We introduce Reasoning Gym (RG), a library of reasoning environments for reinforcement learning with verifiable rewards. It provides over 100 data generators and verifiers spanning multiple domains including algebra, arithmetic, computation, cognition, geometry, graph theory, logic, and various common games.
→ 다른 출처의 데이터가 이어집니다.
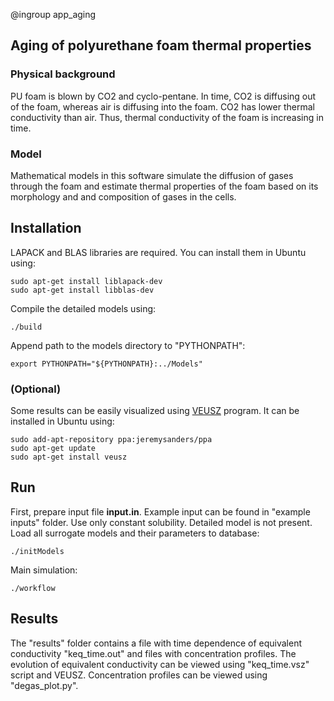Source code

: @ingroup app_aging

## Aging of polyurethane foam thermal properties
### Physical background
PU foam is blown by CO2 and cyclo-pentane. In time, CO2 is
diffusing out of the foam, whereas air is diffusing into the foam. CO2 has
lower thermal conductivity than air. Thus, thermal conductivity of the foam is
increasing in time.

### Model
Mathematical models in this software simulate the diffusion of gases through
the foam and estimate thermal properties of the foam based on its morphology
and and composition of gases in the cells.

## Installation
LAPACK and BLAS libraries are required. You can install them in Ubuntu using:
```
sudo apt-get install liblapack-dev
sudo apt-get install libblas-dev
```
Compile the detailed models using:
```
./build
```
Append path to the models directory to "PYTHONPATH":
```
export PYTHONPATH="${PYTHONPATH}:../Models"
```

### (Optional)
Some results can be easily visualized using [VEUSZ](http://home.gna.org/veusz/)
program. It can be installed in Ubuntu using:
```
sudo add-apt-repository ppa:jeremysanders/ppa
sudo apt-get update
sudo apt-get install veusz
```

## Run
First, prepare input file **input.in**. Example input can be found in
"example inputs" folder. Use only constant solubility. Detailed model is not
present. Load all surrogate models and their parameters to database:
```
./initModels
```
Main simulation:
```
./workflow
```

## Results
The "results" folder contains a file with time dependence of equivalent
conductivity "keq_time.out" and files with concentration profiles.
The evolution of equivalent conductivity can be viewed using "keq_time.vsz"
script and VEUSZ. Concentration profiles can be viewed using "degas_plot.py".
Its key innovation is the ability to generate virtually infinite training data with adjustable complexity, unlike most previous reasoning datasets, which are typically fixed. This procedural generation approach allows for continuous evaluation across varying difficulty levels. Our experimental results demonstrate the efficacy of RG in both evaluating and reinforcement learning of reasoning models.